[[ Data to process open ]]

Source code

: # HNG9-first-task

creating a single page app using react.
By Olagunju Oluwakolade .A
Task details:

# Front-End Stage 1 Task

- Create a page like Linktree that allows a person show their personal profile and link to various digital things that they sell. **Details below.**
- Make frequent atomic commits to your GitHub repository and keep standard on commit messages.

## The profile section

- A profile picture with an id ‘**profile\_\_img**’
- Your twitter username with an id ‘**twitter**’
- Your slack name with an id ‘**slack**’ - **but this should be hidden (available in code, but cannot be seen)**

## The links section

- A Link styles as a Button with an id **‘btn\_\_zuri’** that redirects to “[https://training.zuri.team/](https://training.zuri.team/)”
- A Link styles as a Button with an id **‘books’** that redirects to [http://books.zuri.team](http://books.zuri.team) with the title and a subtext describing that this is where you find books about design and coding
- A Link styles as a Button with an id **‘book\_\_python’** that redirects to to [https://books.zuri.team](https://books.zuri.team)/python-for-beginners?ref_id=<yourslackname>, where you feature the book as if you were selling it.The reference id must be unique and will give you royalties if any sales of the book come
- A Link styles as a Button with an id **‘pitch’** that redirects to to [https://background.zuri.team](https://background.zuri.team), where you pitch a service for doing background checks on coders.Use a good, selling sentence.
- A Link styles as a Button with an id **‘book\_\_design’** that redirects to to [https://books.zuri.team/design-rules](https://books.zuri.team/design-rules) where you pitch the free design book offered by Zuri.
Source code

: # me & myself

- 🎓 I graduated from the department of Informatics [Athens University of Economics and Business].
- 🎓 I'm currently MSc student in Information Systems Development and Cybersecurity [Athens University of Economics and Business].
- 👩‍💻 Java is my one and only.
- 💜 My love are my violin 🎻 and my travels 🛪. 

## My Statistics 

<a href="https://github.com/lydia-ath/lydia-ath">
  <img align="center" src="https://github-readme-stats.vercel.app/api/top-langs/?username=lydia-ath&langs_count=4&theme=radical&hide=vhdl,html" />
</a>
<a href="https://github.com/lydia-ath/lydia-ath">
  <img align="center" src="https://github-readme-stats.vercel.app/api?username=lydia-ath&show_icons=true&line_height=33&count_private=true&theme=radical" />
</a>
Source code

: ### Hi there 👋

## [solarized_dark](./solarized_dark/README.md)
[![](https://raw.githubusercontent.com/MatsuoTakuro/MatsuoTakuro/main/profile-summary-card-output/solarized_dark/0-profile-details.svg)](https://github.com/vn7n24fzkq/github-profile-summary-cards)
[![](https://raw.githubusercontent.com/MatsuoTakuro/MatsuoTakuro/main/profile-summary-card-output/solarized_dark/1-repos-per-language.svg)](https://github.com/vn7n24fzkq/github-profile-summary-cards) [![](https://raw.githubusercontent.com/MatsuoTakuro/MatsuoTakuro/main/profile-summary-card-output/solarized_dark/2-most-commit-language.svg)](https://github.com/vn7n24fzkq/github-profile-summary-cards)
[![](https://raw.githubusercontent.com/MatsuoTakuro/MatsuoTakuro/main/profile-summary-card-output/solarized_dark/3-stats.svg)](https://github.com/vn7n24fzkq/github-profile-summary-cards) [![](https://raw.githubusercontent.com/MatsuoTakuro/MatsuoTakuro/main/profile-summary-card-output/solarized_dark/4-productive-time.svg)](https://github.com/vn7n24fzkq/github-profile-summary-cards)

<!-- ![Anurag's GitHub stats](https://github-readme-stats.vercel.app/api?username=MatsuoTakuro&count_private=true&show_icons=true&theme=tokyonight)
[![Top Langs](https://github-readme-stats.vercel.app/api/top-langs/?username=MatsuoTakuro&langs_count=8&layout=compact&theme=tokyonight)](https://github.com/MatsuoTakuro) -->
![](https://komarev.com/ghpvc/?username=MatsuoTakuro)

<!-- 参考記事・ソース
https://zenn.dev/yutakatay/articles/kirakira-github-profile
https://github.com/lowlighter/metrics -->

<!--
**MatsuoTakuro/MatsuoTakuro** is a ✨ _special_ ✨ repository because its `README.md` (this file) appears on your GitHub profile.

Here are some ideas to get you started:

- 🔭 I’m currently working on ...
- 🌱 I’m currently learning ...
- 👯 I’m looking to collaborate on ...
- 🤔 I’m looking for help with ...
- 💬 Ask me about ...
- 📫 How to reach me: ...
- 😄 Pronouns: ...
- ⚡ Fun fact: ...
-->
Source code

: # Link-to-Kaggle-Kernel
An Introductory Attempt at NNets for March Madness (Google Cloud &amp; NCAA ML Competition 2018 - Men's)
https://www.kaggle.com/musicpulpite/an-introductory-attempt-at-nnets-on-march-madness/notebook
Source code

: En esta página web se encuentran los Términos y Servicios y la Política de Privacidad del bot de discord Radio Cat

[[ Data to process closed ]]

▶ Work to complete:
Please count the lines above containing "books"; number only.

▶ Solution to the exercise:
3